PROBLEM TO WORK ON →
All of the data below is to be output without alteration.

EXTRACTED MATERIAL →
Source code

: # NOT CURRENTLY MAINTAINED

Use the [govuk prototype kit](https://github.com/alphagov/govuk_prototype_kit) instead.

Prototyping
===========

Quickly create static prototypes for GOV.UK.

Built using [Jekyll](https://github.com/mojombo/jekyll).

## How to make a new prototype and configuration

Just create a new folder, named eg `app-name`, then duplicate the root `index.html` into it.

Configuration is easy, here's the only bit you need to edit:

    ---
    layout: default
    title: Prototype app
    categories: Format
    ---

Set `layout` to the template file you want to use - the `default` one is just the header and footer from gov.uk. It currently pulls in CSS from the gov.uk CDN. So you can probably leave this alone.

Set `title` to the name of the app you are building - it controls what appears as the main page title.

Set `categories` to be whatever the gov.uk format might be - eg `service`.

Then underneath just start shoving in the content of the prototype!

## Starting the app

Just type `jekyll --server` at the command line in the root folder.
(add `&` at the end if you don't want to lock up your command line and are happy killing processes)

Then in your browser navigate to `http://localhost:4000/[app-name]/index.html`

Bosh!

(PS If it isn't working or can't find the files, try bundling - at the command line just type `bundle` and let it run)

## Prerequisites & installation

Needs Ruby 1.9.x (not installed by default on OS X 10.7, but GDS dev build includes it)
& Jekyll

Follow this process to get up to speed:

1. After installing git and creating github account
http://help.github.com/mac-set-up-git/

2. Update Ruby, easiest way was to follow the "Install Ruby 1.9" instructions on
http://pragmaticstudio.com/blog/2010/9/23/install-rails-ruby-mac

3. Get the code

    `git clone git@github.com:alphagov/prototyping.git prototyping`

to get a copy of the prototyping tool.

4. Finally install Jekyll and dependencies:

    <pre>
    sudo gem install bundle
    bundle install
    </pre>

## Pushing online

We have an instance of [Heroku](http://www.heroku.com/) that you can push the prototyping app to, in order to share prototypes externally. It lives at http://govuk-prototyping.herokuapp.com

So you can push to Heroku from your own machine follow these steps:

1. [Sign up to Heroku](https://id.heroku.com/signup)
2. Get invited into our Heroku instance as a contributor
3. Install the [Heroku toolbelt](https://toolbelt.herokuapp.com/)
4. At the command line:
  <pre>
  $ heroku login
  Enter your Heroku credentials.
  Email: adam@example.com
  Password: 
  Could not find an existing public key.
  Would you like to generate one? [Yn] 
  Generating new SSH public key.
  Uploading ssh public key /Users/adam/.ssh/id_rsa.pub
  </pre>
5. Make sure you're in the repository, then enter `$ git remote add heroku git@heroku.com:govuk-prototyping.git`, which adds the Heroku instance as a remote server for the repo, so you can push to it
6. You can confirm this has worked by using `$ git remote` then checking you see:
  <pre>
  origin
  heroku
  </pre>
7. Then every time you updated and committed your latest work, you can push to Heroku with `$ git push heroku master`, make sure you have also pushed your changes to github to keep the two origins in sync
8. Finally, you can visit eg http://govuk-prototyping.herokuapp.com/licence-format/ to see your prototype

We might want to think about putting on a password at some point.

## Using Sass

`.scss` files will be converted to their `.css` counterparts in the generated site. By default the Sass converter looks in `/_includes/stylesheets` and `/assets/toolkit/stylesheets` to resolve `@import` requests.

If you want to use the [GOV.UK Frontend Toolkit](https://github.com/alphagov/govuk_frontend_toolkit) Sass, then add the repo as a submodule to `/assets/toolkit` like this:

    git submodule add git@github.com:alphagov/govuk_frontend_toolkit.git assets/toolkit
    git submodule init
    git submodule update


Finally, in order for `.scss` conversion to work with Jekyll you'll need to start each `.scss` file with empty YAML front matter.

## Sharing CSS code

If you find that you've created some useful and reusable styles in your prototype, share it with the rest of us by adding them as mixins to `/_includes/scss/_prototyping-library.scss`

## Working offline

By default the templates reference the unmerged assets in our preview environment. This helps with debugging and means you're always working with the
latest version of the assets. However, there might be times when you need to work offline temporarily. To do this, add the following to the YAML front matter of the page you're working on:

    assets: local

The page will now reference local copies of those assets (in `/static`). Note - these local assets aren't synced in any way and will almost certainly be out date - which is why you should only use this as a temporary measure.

SOLVED PROBLEM →
Source code

: # NOT CURRENTLY MAINTAINED

Use the [govuk prototype kit](https://github.com/alphagov/govuk_prototype_kit) instead.

Prototyping
===========

Quickly create static prototypes for GOV.UK.

Built using [Jekyll](https://github.com/mojombo/jekyll).

## How to make a new prototype and configuration

Just create a new folder, named eg `app-name`, then duplicate the root `index.html` into it.

Configuration is easy, here's the only bit you need to edit:

    ---
    layout: default
    title: Prototype app
    categories: Format
    ---

Set `layout` to the template file you want to use - the `default` one is just the header and footer from gov.uk. It currently pulls in CSS from the gov.uk CDN. So you can probably leave this alone.

Set `title` to the name of the app you are building - it controls what appears as the main page title.

Set `categories` to be whatever the gov.uk format might be - eg `service`.

Then underneath just start shoving in the content of the prototype!

## Starting the app

Just type `jekyll --server` at the command line in the root folder.
(add `&` at the end if you don't want to lock up your command line and are happy killing processes)

Then in your browser navigate to `http://localhost:4000/[app-name]/index.html`

Bosh!

(PS If it isn't working or can't find the files, try bundling - at the command line just type `bundle` and let it run)

## Prerequisites & installation

Needs Ruby 1.9.x (not installed by default on OS X 10.7, but GDS dev build includes it)
& Jekyll

Follow this process to get up to speed:

1. After installing git and creating github account
http://help.github.com/mac-set-up-git/

2. Update Ruby, easiest way was to follow the "Install Ruby 1.9" instructions on
http://pragmaticstudio.com/blog/2010/9/23/install-rails-ruby-mac

3. Get the code

    `git clone git@github.com:alphagov/prototyping.git prototyping`

to get a copy of the prototyping tool.

4. Finally install Jekyll and dependencies:

    <pre>
    sudo gem install bundle
    bundle install
    </pre>

## Pushing online

We have an instance of [Heroku](http://www.heroku.com/) that you can push the prototyping app to, in order to share prototypes externally. It lives at http://govuk-prototyping.herokuapp.com

So you can push to Heroku from your own machine follow these steps:

1. [Sign up to Heroku](https://id.heroku.com/signup)
2. Get invited into our Heroku instance as a contributor
3. Install the [Heroku toolbelt](https://toolbelt.herokuapp.com/)
4. At the command line:
  <pre>
  $ heroku login
  Enter your Heroku credentials.
  Email: adam@example.com
  Password: 
  Could not find an existing public key.
  Would you like to generate one? [Yn] 
  Generating new SSH public key.
  Uploading ssh public key /Users/adam/.ssh/id_rsa.pub
  </pre>
5. Make sure you're in the repository, then enter `$ git remote add heroku git@heroku.com:govuk-prototyping.git`, which adds the Heroku instance as a remote server for the repo, so you can push to it
6. You can confirm this has worked by using `$ git remote` then checking you see:
  <pre>
  origin
  heroku
  </pre>
7. Then every time you updated and committed your latest work, you can push to Heroku with `$ git push heroku master`, make sure you have also pushed your changes to github to keep the two origins in sync
8. Finally, you can visit eg http://govuk-prototyping.herokuapp.com/licence-format/ to see your prototype

We might want to think about putting on a password at some point.

## Using Sass

`.scss` files will be converted to their `.css` counterparts in the generated site. By default the Sass converter looks in `/_includes/stylesheets` and `/assets/toolkit/stylesheets` to resolve `@import` requests.

If you want to use the [GOV.UK Frontend Toolkit](https://github.com/alphagov/govuk_frontend_toolkit) Sass, then add the repo as a submodule to `/assets/toolkit` like this:

    git submodule add git@github.com:alphagov/govuk_frontend_toolkit.git assets/toolkit
    git submodule init
    git submodule update


Finally, in order for `.scss` conversion to work with Jekyll you'll need to start each `.scss` file with empty YAML front matter.

## Sharing CSS code

If you find that you've created some useful and reusable styles in your prototype, share it with the rest of us by adding them as mixins to `/_includes/scss/_prototyping-library.scss`

## Working offline

By default the templates reference the unmerged assets in our preview environment. This helps with debugging and means you're always working with the
latest version of the assets. However, there might be times when you need to work offline temporarily. To do this, add the following to the YAML front matter of the page you're working on:

    assets: local

The page will now reference local copies of those assets (in `/static`). Note - these local assets aren't synced in any way and will almost certainly be out date - which is why you should only use this as a temporary measure.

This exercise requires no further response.